Fixing the NHS’s Billion Pound Bottleneck: Ming Tang and the FDP to Finally Solve the Discharge Problem
- Fran Sage
- Oct 31
- 3 min read

The NHS is tackling one of its most expensive inefficiencies by using data to speed up hospital discharges and free thousands of beds across England.
More than 12,000 patients who are medically fit to leave hospital remain in beds each day, costing the health service more than £1 billion a year. The problem contributes to cancelled operations, overcrowded emergency departments and long waits for ambulances.
The move is being led by Ming Tang, NHS England’s chief data and analytics officer, who is overseeing the rollout of the Federated Data Platform, a system designed to give hospitals and councils a real-time view of patient flow.

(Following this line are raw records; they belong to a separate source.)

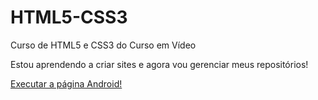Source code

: # HTML5-CSS3
 Curso de HTML5 e CSS3 do Curso em Vídeo

 Estou aprendendo a criar sites e agora vou gerenciar meus repositórios!

<a href="https://github.com/ciriacomcs/HTML5-CSS3/estudos/exercicios/ex001/index.html">Executar a página Android!</a>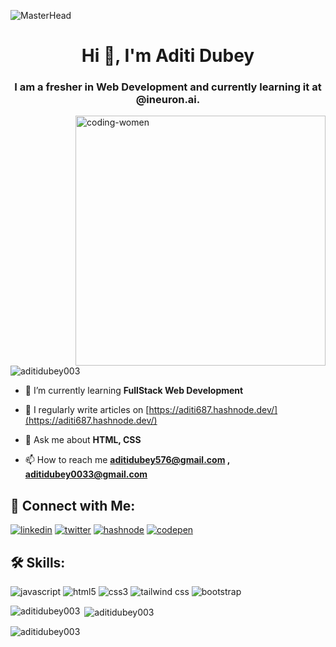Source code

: ![MasterHead](https://camo.githubusercontent.com/48ec00ed4c84e771db4a1db90b56352923a8d644452a32b434d68e97006c9337/68747470733a2f2f63686b736b696c6c732e636f6d2f77702d636f6e74656e742f75706c6f6164732f323032302f30342f504e432d416e696d617465642d42616e6e6572732e676966)
<h1 align="center">Hi 👋, I'm Aditi Dubey</h1>
<h3 align="center">I am a fresher in Web Development and currently learning it at @ineuron.ai.</h3>
<img  align = "right" src="https://miro.medium.com/max/720/1*qdAW1TjCN57h1lbuuzvchg.gif" alt="coding-women" width="400">
<p align="left"> <img src="https://komarev.com/ghpvc/?username=aditidubey003&label=Profile%20views&color=0e75b6&style=flat" alt="aditidubey003" /> </p>

- 🌱 I’m currently learning **FullStack Web Development**

- 📝 I regularly write articles on [https://aditi687.hashnode.dev/](https://aditi687.hashnode.dev/)

- 💬 Ask me about **HTML, CSS**

- 📫 How to reach me **aditidubey576@gmail.com , aditidubey0033@gmail.com**


## 🔗 Connect with Me:

[![linkedin](https://img.shields.io/badge/linkedin-0A66C2?style=for-the-badge&logo=linkedin&logoColor=white)](https://www.linkedin.com/in/aditi-dubey-a91057217/)
[![twitter](https://img.shields.io/badge/twitter-1DA1F2?style=for-the-badge&logo=twitter&logoColor=white)](https://twitter.com/aditidubey576)
[![hashnode](https://img.shields.io/badge/Hashnode-2962FF.svg?style=for-the-badge&logo=Hashnode&logoColor=white)](https://aditi687.hashnode.dev/)
[![codepen](https://img.shields.io/badge/CodePen-000000.svg?style=for-the-badge&logo=CodePen&logoColor=white)](https://codepen.io/aditidubey003)

## 🛠 Skills:

![javascript](https://img.shields.io/badge/JavaScript-F7DF1E.svg?style=for-the-badge&logo=JavaScript&logoColor=black)
![html5](https://img.shields.io/badge/HTML5-E34F26.svg?style=for-the-badge&logo=HTML5&logoColor=white)
![css3](https://img.shields.io/badge/CSS3-1572B6.svg?style=for-the-badge&logo=CSS3&logoColor=white)
![tailwind css](https://img.shields.io/badge/Tailwind%20CSS-06B6D4.svg?style=for-the-badge&logo=Tailwind-CSS&logoColor=white)
![bootstrap](https://img.shields.io/badge/Bootstrap-7952B3.svg?style=for-the-badge&logo=Bootstrap&logoColor=white)


<p><img align="left" src="https://github-readme-stats.vercel.app/api/top-langs?username=aditidubey003&show_icons=true&locale=en&layout=compact" alt="aditidubey003" /></p>

<p>&nbsp;<img align="center" src="https://github-readme-stats.vercel.app/api?username=aditidubey003&show_icons=true&locale=en" alt="aditidubey003" /></p>

<p><img align="center" src="https://github-readme-streak-stats.herokuapp.com/?user=aditidubey003&" alt="aditidubey003" /></p>
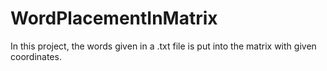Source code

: # WordPlacementInMatrix
In this project, the words given in a .txt file is put into the matrix with given coordinates.

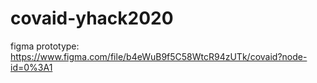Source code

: # covaid-yhack2020

figma prototype: https://www.figma.com/file/b4eWuB9f5C58WtcR94zUTk/covaid?node-id=0%3A1

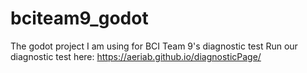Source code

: # bciteam9_godot
 The godot project I am using for BCI Team 9's diagnostic test
Run our diagnostic test here: https://aeriab.github.io/diagnosticPage/

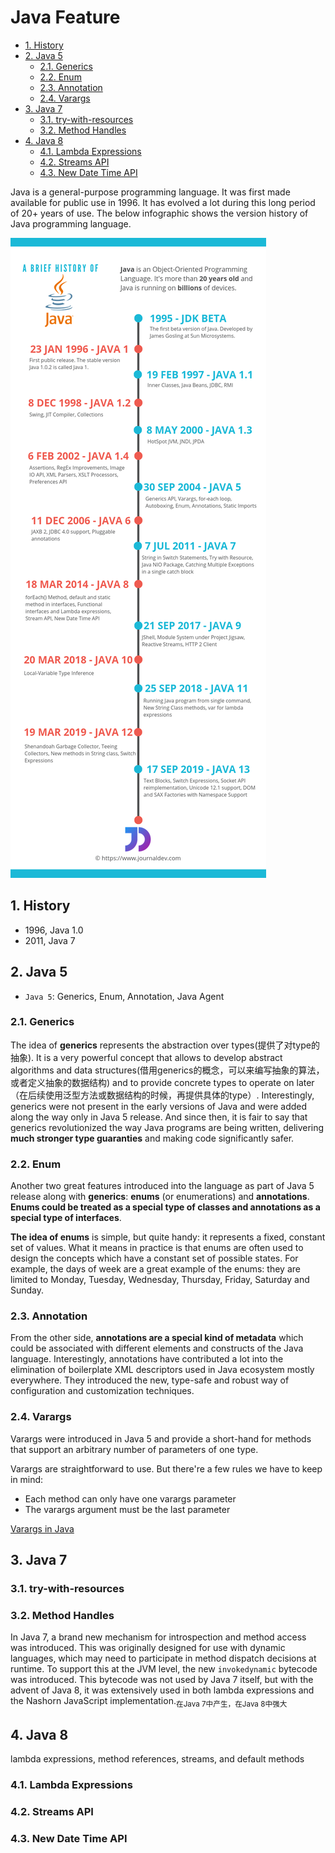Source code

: # Java Feature

<!-- TOC -->

- [1. History](#1-history)
- [2. Java 5](#2-java-5)
  - [2.1. Generics](#21-generics)
  - [2.2. Enum](#22-enum)
  - [2.3. Annotation](#23-annotation)
  - [2.4. Varargs](#24-varargs)
- [3. Java 7](#3-java-7)
  - [3.1. try-with-resources](#31-try-with-resources)
  - [3.2. Method Handles](#32-method-handles)
- [4. Java 8](#4-java-8)
  - [4.1. Lambda Expressions](#41-lambda-expressions)
  - [4.2. Streams API](#42-streams-api)
  - [4.3. New Date Time API](#43-new-date-time-api)

<!-- /TOC -->

Java is a general-purpose programming language. It was first made available for public use in 1996. It has evolved a lot during this long period of 20+ years of use. The below infographic shows the version history of Java programming language.

![History-of-Java](History-of-Java.png)

## 1. History

- 1996, Java 1.0
- 2011, Java 7

## 2. Java 5

- `Java 5`: Generics, Enum, Annotation, Java Agent

### 2.1. Generics

The idea of **generics** represents the abstraction over types(提供了对type的抽象). It is a very powerful concept that allows to develop abstract algorithms and data structures(借用generics的概念，可以来编写抽象的算法，或者定义抽象的数据结构) and to provide concrete types to operate on later（在后续使用泛型方法或数据结构的时候，再提供具体的type）. Interestingly, generics were not present in the early versions of Java and were added along the way only in Java 5 release. And since then, it is fair to say that generics revolutionized the way Java programs are being written, delivering **much stronger type guaranties** and making code significantly safer.

### 2.2. Enum

Another two great features introduced into the language as part of Java 5 release along with **generics**: **enums** (or enumerations) and **annotations**. **Enums could be treated as a special type of classes and annotations as a special type of interfaces**.

**The idea of enums** is simple, but quite handy: it represents a fixed, constant set of values. What it means in practice is that enums are often used to design the concepts which have a constant set of possible states. For example, the days of week are a great example of the enums: they are limited to Monday, Tuesday, Wednesday, Thursday, Friday, Saturday and Sunday.

### 2.3. Annotation

From the other side, **annotations are a special kind of metadata** which could be associated with different elements and constructs of the Java language. Interestingly, annotations have contributed a lot into the elimination of boilerplate XML descriptors used in Java ecosystem mostly everywhere. They introduced the new, type-safe and robust way of configuration and customization techniques.

### 2.4. Varargs

Varargs were introduced in Java 5 and provide a short-hand for methods that support an arbitrary number of parameters of one type.

Varargs are straightforward to use. But there're a few rules we have to keep in mind:

- Each method can only have one varargs parameter
- The varargs argument must be the last parameter


[Varargs in Java](https://www.baeldung.com/java-varargs)

## 3. Java 7

### 3.1. try-with-resources

### 3.2. Method Handles

In Java 7, a brand new mechanism for introspection and method access was introduced. This was originally designed for use with dynamic languages, which may need to participate in method dispatch decisions at runtime. To support this at the JVM level, the new `invokedynamic` bytecode was introduced. This bytecode was not used by Java 7 itself, but with the advent of Java 8, it was extensively used in both lambda expressions and the Nashorn JavaScript implementation.<sub>在Java 7中产生，在Java 8中强大</sub>

## 4. Java 8

lambda expressions, method references, streams, and default methods

### 4.1. Lambda Expressions

### 4.2. Streams API

### 4.3. New Date Time API
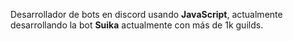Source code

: Desarrollador de bots en discord usando **JavaScript**, actualmente desarrollando la bot **Suika** actualmente con más de 1k guilds.

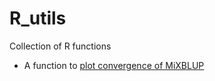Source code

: # R_utils
Collection of R functions

* A function to [plot convergence of MiXBLUP](https://github.com/bonifazi/R_utils/blob/main/PlotConvergeneMiXBLUP.R)
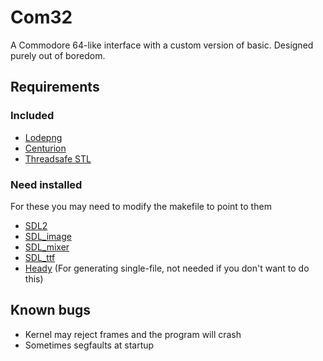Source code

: # Com32

A Commodore 64-like interface with a custom version of basic. Designed purely out of boredom.

## Requirements

### Included

- [Lodepng](https://github.com/lvandeve/lodepng)
- [Centurion](https://github.com/albin-johansson/centurion/)
- [Threadsafe STL](https://github.com/Vortetty/Threadsafe-STL)

### Need installed

For these you may need to modify the makefile to point to them

- [SDL2](https://www.libsdl.org/)
- [SDL_image](https://www.libsdl.org/projects/SDL_image/)
- [SDL_mixer](https://www.libsdl.org/projects/SDL_mixer/)
- [SDL_ttf](https://www.libsdl.org/projects/SDL_ttf/)
- [Heady](https://github.com/JamesBoer/Heady) (For generating single-file, not needed if you don't want to do this)

## Known bugs

- Kernel may reject frames and the program will crash
- Sometimes segfaults at startup
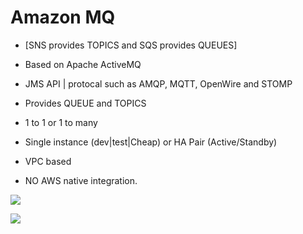# Amazon MQ

- [SNS provides TOPICS and SQS provides QUEUES]

- Based on Apache ActiveMQ
- JMS API | protocal such as AMQP, MQTT, OpenWire and STOMP
- Provides QUEUE and TOPICS
- 1 to 1 or 1 to many
- Single instance (dev|test|Cheap) or HA Pair (Active/Standby)
- VPC based
- NO AWS native integration.


![](../images/2021-08-30-09-47-00.png)


![](../images/2021-08-30-09-49-26.png)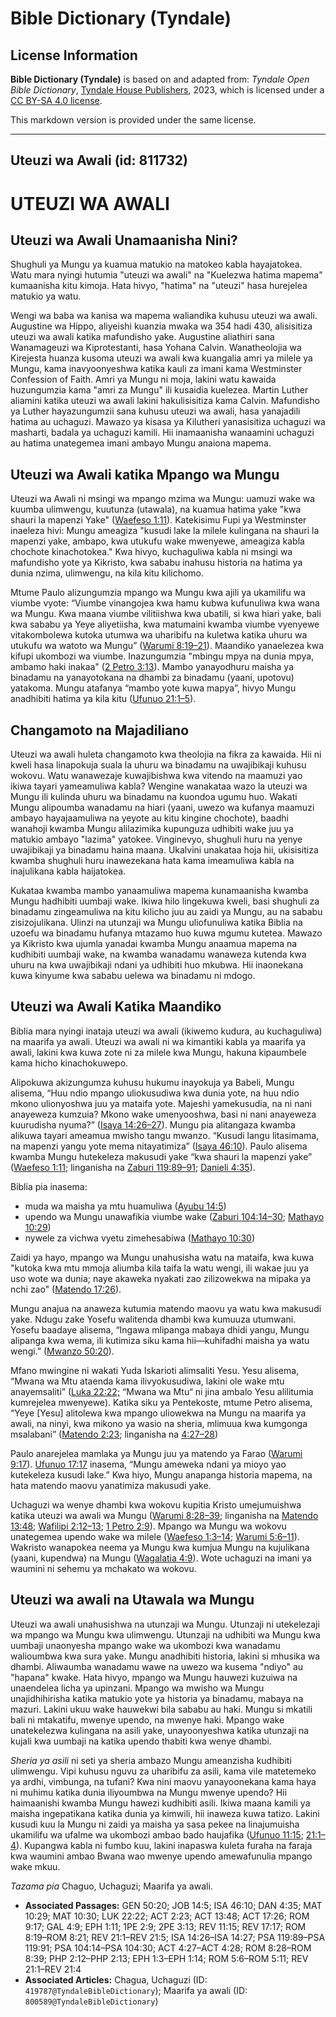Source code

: # Bible Dictionary (Tyndale)

## License Information

**Bible Dictionary (Tyndale)** is based on and adapted from: _Tyndale Open Bible Dictionary_, [Tyndale House Publishers](https://tyndaleopenresources.com/), 2023, which is licensed under a [CC BY-SA 4.0 license](https://creativecommons.org/licenses/by-sa/4.0/legalcode.en).

This markdown version is provided under the same license.



--------------------------------

## Uteuzi wa Awali (id: 811732)

UTEUZI WA AWALI
===============

Uteuzi wa Awali Unamaanisha Nini?
---------------------------------

Shughuli ya Mungu ya kuamua matukio na matokeo kabla hayajatokea. Watu mara nyingi hutumia "uteuzi wa awali" na "Kuelezwa hatima mapema" kumaanisha kitu kimoja. Hata hivyo, "hatima" na "uteuzi" hasa hurejelea matukio ya watu.

Wengi wa baba wa kanisa wa mapema waliandika kuhusu uteuzi wa awali. Augustine wa Hippo, aliyeishi kuanzia mwaka wa 354 hadi 430, alisisitiza uteuzi wa awali katika mafundisho yake. Augustine aliathiri sana Wanamageuzi wa Kiprotestanti, hasa Yohana Calvin. Wanatheolojia wa Kirejesta huanza kusoma uteuzi wa awali kwa kuangalia amri ya milele ya Mungu, kama inavyoonyeshwa katika kauli za imani kama Westminster Confession of Faith. Amri ya Mungu ni moja, lakini watu kawaida huzungumzia kama "amri za Mungu" ili kusaidia kuelezea. Martin Luther aliamini katika uteuzi wa awali lakini hakulisisitiza kama Calvin. Mafundisho ya Luther hayazungumzii sana kuhusu uteuzi wa awali, hasa yanajadili hatima au uchaguzi. Mawazo ya kisasa ya Kilutheri yanasisitiza uchaguzi wa masharti, badala ya uchaguzi kamili. Hii inamaanisha wanaamini uchaguzi au hatima unategemea imani ambayo Mungu anaiona mapema.

Uteuzi wa Awali katika Mpango wa Mungu
--------------------------------------

Uteuzi wa Awali ni msingi wa mpango mzima wa Mungu: uamuzi wake wa kuumba ulimwengu, kuutunza (utawala), na kuamua hatima yake "kwa shauri la mapenzi Yake" ([Waefeso 1:11](https://ref.ly/Eph1:11)). Katekisimu Fupi ya Westminster inaeleza hivi: Mungu ameagiza "kusudi lake la milele kulingana na shauri la mapenzi yake, ambapo, kwa utukufu wake mwenyewe, ameagiza kabla chochote kinachotokea." Kwa hivyo, kuchaguliwa kabla ni msingi wa mafundisho yote ya Kikristo, kwa sababu inahusu historia na hatima ya dunia nzima, ulimwengu, na kila kitu kilichomo.

Mtume Paulo alizungumzia mpango wa Mungu kwa ajili ya ukamilifu wa viumbe vyote: “Viumbe vinangojea kwa hamu kubwa kufunuliwa kwa wana wa Mungu. Kwa maana viumbe vilitiishwa kwa ubatili, si kwa hiari yake, bali kwa sababu ya Yeye aliyetiisha, kwa matumaini kwamba viumbe vyenyewe vitakombolewa kutoka utumwa wa uharibifu na kuletwa katika uhuru wa utukufu wa watoto wa Mungu” ([Warumi 8:19–21](https://ref.ly/Rom8:19-Rom8:21)). Maandiko yanaelezea kwa kifupi ukombozi wa viumbe. Inazungumzia "mbingu mpya na dunia mpya, ambamo haki inakaa" ([2 Petro 3:13](https://ref.ly/2Pet3:13)). Mambo yanayodhuru maisha ya binadamu na yanayotokana na dhambi za binadamu (yaani, upotovu) yatakoma. Mungu atafanya “mambo yote kuwa mapya”, hivyo Mungu anadhibiti hatima ya kila kitu ([Ufunuo 21:1–5](https://ref.ly/Rev21:1-Rev21:5)).

Changamoto na Majadiliano
-------------------------

Uteuzi wa awali huleta changamoto kwa theolojia na fikra za kawaida. Hii ni kweli hasa linapokuja suala la uhuru wa binadamu na uwajibikaji kuhusu wokovu. Watu wanawezaje kuwajibishwa kwa vitendo na maamuzi yao ikiwa tayari yameamuliwa kabla? Wengine wanakataa wazo la uteuzi wa Mungu ili kulinda uhuru wa binadamu na kuondoa ugumu huo. Wakati Mungu alipoumba wanadamu na hiari (yaani, uwezo wa kufanya maamuzi ambayo hayajaamuliwa na yeyote au kitu kingine chochote), baadhi wanahoji kwamba Mungu alilazimika kupunguza udhibiti wake juu ya matukio ambayo "lazima" yatokee. Vinginevyo, shughuli huru na yenye uwajibikaji ya binadamu haina maana. Ukalvini unakataa hoja hii, ukisisitiza kwamba shughuli huru inawezekana hata kama imeamuliwa kabla na inajulikana kabla haijatokea.

Kukataa kwamba mambo yanaamuliwa mapema kunamaanisha kwamba Mungu hadhibiti uumbaji wake. Ikiwa hilo lingekuwa kweli, basi shughuli za binadamu zingeamuliwa na kitu kilicho juu au zaidi ya Mungu, au na sababu zisizojulikana. Ulinzi na utunzaji wa Mungu uliofunuliwa katika Biblia na uzoefu wa binadamu hufanya mtazamo huo kuwa mgumu kutetea. Mawazo ya Kikristo kwa ujumla yanadai kwamba Mungu anaamua mapema na kudhibiti uumbaji wake, na kwamba wanadamu wanaweza kutenda kwa uhuru na kwa uwajibikaji ndani ya udhibiti huo mkubwa. Hii inaonekana kuwa kinyume kwa sababu uelewa wa binadamu ni mdogo.

Uteuzi wa Awali Katika Maandiko
-------------------------------

Biblia mara nyingi inataja uteuzi wa awali (ikiwemo kudura, au kuchaguliwa) na maarifa ya awali. Uteuzi wa awali ni wa kimantiki kabla ya maarifa ya awali, lakini kwa kuwa zote ni za milele kwa Mungu, hakuna kipaumbele kama hicho kinachokuwepo.

Alipokuwa akizungumza kuhusu hukumu inayokuja ya Babeli, Mungu alisema, “Huu ndio mpango uliokusudiwa kwa dunia yote, na huu ndio mkono ulionyoshwa juu ya mataifa yote. Majeshi yamekusudia, na ni nani anayeweza kumzuia? Mkono wake umenyooshwa, basi ni nani anayeweza kuurudisha nyuma?” ([Isaya 14:26–27](https://ref.ly/Isa14:26-Isa14:27)). Mungu pia alitangaza kwamba alikuwa tayari ameamua mwisho tangu mwanzo. “Kusudi langu litasimama, na mapenzi yangu yote mema nitayatimiza” ([Isaya 46:10](https://ref.ly/Isa46:10)). Paulo alisema kwamba Mungu hutekeleza makusudi yake “kwa shauri la mapenzi yake” ([Waefeso 1:11](https://ref.ly/Eph1:11); linganisha na [Zaburi 119:89–91](https://ref.ly/Ps119:89-Ps119:91); [Danieli 4:35](https://ref.ly/Dan4:35)).

Biblia pia inasema:

* muda wa maisha ya mtu huamuliwa ([Ayubu 14:5](https://ref.ly/Job14:5))
* upendo wa Mungu unawafikia viumbe wake ([Zaburi 104:14–30](https://ref.ly/Ps104:14-Ps104:30); [Mathayo 10:29](https://ref.ly/Matt10:29))
* nywele za vichwa vyetu zimehesabiwa ([Mathayo 10:30](https://ref.ly/Matt10:30))

Zaidi ya hayo, mpango wa Mungu unahusisha watu na mataifa, kwa kuwa "kutoka kwa mtu mmoja aliumba kila taifa la watu wengi, ili wakae juu ya uso wote wa dunia; naye akaweka nyakati zao zilizowekwa na mipaka ya nchi zao" ([Matendo 17:26](https://ref.ly/Acts17:26)).

Mungu anajua na anaweza kutumia matendo maovu ya watu kwa makusudi yake. Ndugu zake Yosefu walitenda dhambi kwa kumuuza utumwani. Yosefu baadaye alisema, “Ingawa mlipanga mabaya dhidi yangu, Mungu alipanga kwa wema, ili kutimiza siku kama hii—kuhifadhi maisha ya watu wengi.” ([Mwanzo 50:20](https://ref.ly/Gen50:20)).

Mfano mwingine ni wakati Yuda Iskarioti alimsaliti Yesu. Yesu alisema, “Mwana wa Mtu ataenda kama ilivyokusudiwa, lakini ole wake mtu anayemsaliti” ([Luka 22:22;](https://ref.ly/Luke22:22) “Mwana wa Mtu“ ni jina ambalo Yesu alilitumia kumrejelea mwenyewe). Katika siku ya Pentekoste, mtume Petro alisema, “Yeye \[Yesu] alitolewa kwa mpango uliowekwa na Mungu na maarifa ya awali, na ninyi, kwa mikono ya wasio na sheria, mlimuua kwa kumgonga msalabani” ([Matendo 2:23](https://ref.ly/Acts2:23); linganisha na [4:27–28](https://ref.ly/Acts4:27-Acts4:28))

Paulo anarejelea mamlaka ya Mungu juu ya matendo ya Farao ([Warumi 9:17](https://ref.ly/Rom9:17)). [Ufunuo 17:17](https://ref.ly/Rev17:17) inasema, “Mungu ameweka ndani ya mioyo yao kutekeleza kusudi lake.” Kwa hiyo, Mungu anapanga historia mapema, na hata matendo maovu yanatimiza makusudi yake.

Uchaguzi wa wenye dhambi kwa wokovu kupitia Kristo umejumuishwa katika uteuzi wa awali wa Mungu ([Warumi 8:28–39](https://ref.ly/Rom8:28-Rom8:39); linganisha na [Matendo 13:48](https://ref.ly/Acts13:48); [Wafilipi 2:12–13](https://ref.ly/Phil2:12-Phil2:13); [1 Petro 2:9](https://ref.ly/1Pet2:9)). Mpango wa Mungu wa wokovu unategemea upendo wake wa milele ([Waefeso 1:3–14](https://ref.ly/Eph1:3-Eph1:14); [Warumi 5:6–11](https://ref.ly/Rom5:6-Rom5:11)). Wakristo wanapokea neema ya Mungu kwa kumjua Mungu na kujulikana (yaani, kupendwa) na Mungu ([Wagalatia 4:9](https://ref.ly/Gal4:9)). Wote uchaguzi na imani ya waumini ni sehemu ya mchakato wa wokovu.

Uteuzi wa awali na Utawala wa Mungu
-----------------------------------

Uteuzi wa awali unahusishwa na utunzaji wa Mungu. Utunzaji ni utekelezaji wa mpango wa Mungu kwa ulimwengu. Utunzaji na udhibiti wa Mungu kwa uumbaji unaonyesha mpango wake wa ukombozi kwa wanadamu walioumbwa kwa sura yake. Mungu anadhibiti historia, lakini si mhusika wa dhambi. Aliwaumba wanadamu wawe na uwezo wa kusema "ndiyo" au "hapana" kwake. Hata hivyo, mpango wa Mungu hauwezi kuzuiwa na unaendelea licha ya upinzani. Mpango wa mwisho wa Mungu unajidhihirisha katika matukio yote ya historia ya binadamu, mabaya na mazuri. Lakini ukuu wake hauwekwi bila sababu au haki. Mungu si mkatili bali ni mtakatifu, mwenye upendo, na mwenye haki. Mpango wake unatekelezwa kulingana na asili yake, unayoonyeshwa katika utunzaji na kujali kwa uumbaji na katika upendo thabiti kwa wenye dhambi.

*Sheria ya asili* ni seti ya sheria ambazo Mungu ameanzisha kudhibiti ulimwengu. Vipi kuhusu nguvu za uharibifu za asili, kama vile matetemeko ya ardhi, vimbunga, na tufani? Kwa nini maovu yanayoonekana kama haya ni muhimu katika dunia iliyoumbwa na Mungu mwenye upendo? Hii haimaanishi kwamba Mungu hawezi kudhibiti asili. Ikiwa maana kamili ya maisha ingepatikana katika dunia ya kimwili, hii inaweza kuwa tatizo. Lakini kusudi kuu la Mungu ni zaidi ya maisha ya sasa pekee na linajumuisha ukamilifu wa ufalme wa ukombozi ambao bado haujafika ([Ufunuo 11:15](https://ref.ly/Rev11:15); [21:1–4](https://ref.ly/Rev21:1-Rev21:4)). Kupangwa kabla ni fumbo kuu, lakini inapaswa kuleta furaha na faraja kwa waumini ambao Bwana wao mwenye upendo amewafunulia mpango wake mkuu.

*Tazama pia* Chaguo, Uchaguzi; Maarifa ya awali.

* **Associated Passages:** GEN 50:20; JOB 14:5; ISA 46:10; DAN 4:35; MAT 10:29; MAT 10:30; LUK 22:22; ACT 2:23; ACT 13:48; ACT 17:26; ROM 9:17; GAL 4:9; EPH 1:11; 1PE 2:9; 2PE 3:13; REV 11:15; REV 17:17; ROM 8:19–ROM 8:21; REV 21:1–REV 21:5; ISA 14:26–ISA 14:27; PSA 119:89–PSA 119:91; PSA 104:14–PSA 104:30; ACT 4:27–ACT 4:28; ROM 8:28–ROM 8:39; PHP 2:12–PHP 2:13; EPH 1:3–EPH 1:14; ROM 5:6–ROM 5:11; REV 21:1–REV 21:4
* **Associated Articles:** Chagua, Uchaguzi (ID: `419787@TyndaleBibleDictionary`); Maarifa ya awali (ID: `800589@TyndaleBibleDictionary`)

Tang said the aim was to “help teams see the same information at the same time, so decisions can be made faster and more safely”.
Where Discharge Breaks Down
Discharge is not a single step but a sequence of decisions across hospitals, councils, community teams and social care. When any link fails, patient flow stops. The consequences are well known: longer stays, rising costs and increasing risk to patients.
No one organisation owns the full picture. Accountability is fragmented, communication inconsistent. Many Trusts still rely on spreadsheets, static reports and phone calls. The data is old before it is used. Leaders are forced to plan from yesterday’s information, not today’s reality.
The NHS has built one of the world’s richest health datasets, yet remains poor in visibility. It can describe everything except what is happening right now.

The Fix: Ming Tang and the Federated Data Platform
Under Ming Tang’s leadership, that is beginning to change. Her work on the Federated Data Platform (FDP) is turning fragmented information into a single, usable source of truth.
Under Tang’s leadership, the Federated Data Platform aims to connect existing NHS and local government systems into one shared, live dashboard. It allows hospitals to see which patients are medically fit for discharge, the reasons for delay and where step-down capacity exists across their local area.
Councils and social-care providers can access the same view, improving coordination between hospitals and community services. The platform does not replace local systems but links them, creating a single source of information.
Health leaders believe this could reduce duplication, speed up decisions and make it easier to manage pressure across Integrated Care Systems.
From Reactive to Predictive
The platform also marks a move from reactive management to predictive capability. Its analytics identify patients likely to face discharge barriers and trigger early interventions, such as arranging care packages or equipment at home before discharge day arrives.
Early modelling shows that this approach can reduce length of stay by 10 to 15 per cent and release between £500 million and £700 million in avoidable costs. In Tang’s own words, “This isn’t about dashboards. It’s about foresight.”
Improving discharge flow is seen as central to NHS recovery. Freeing 2,500 beds could allow 200,000 additional elective operations each year. Every one per cent gain in timeliness could save up to £50 million across the system.Discharge is becoming the proof point for whether the NHS’s long-promised data transformation can finally translate into measurable performance.

A Cultural Shift Built on Trust
The success of the Federated Data Platform will depend as much on culture as on code. When every organisation sees the same data, trust replaces tension and accountability becomes shared.
Officials involved in the project, including Ayub Bhayat, Director of Data Services and Deputy Chief Data Analytics officer, describe it as a cultural change as much as a technical one. When hospitals, councils and care providers share the same information, trust improves and decisions are made faster.
Tang believes the approach could transform how local health and care systems work together. “Federation”, she has said, “is not just an IT principle but a way of leading.”
Data cannot move a patient, but it can remove the reasons for delay. If the new system succeeds, its impact will not be measured in dashboards but in empty beds, shorter waits and a system finally able to move.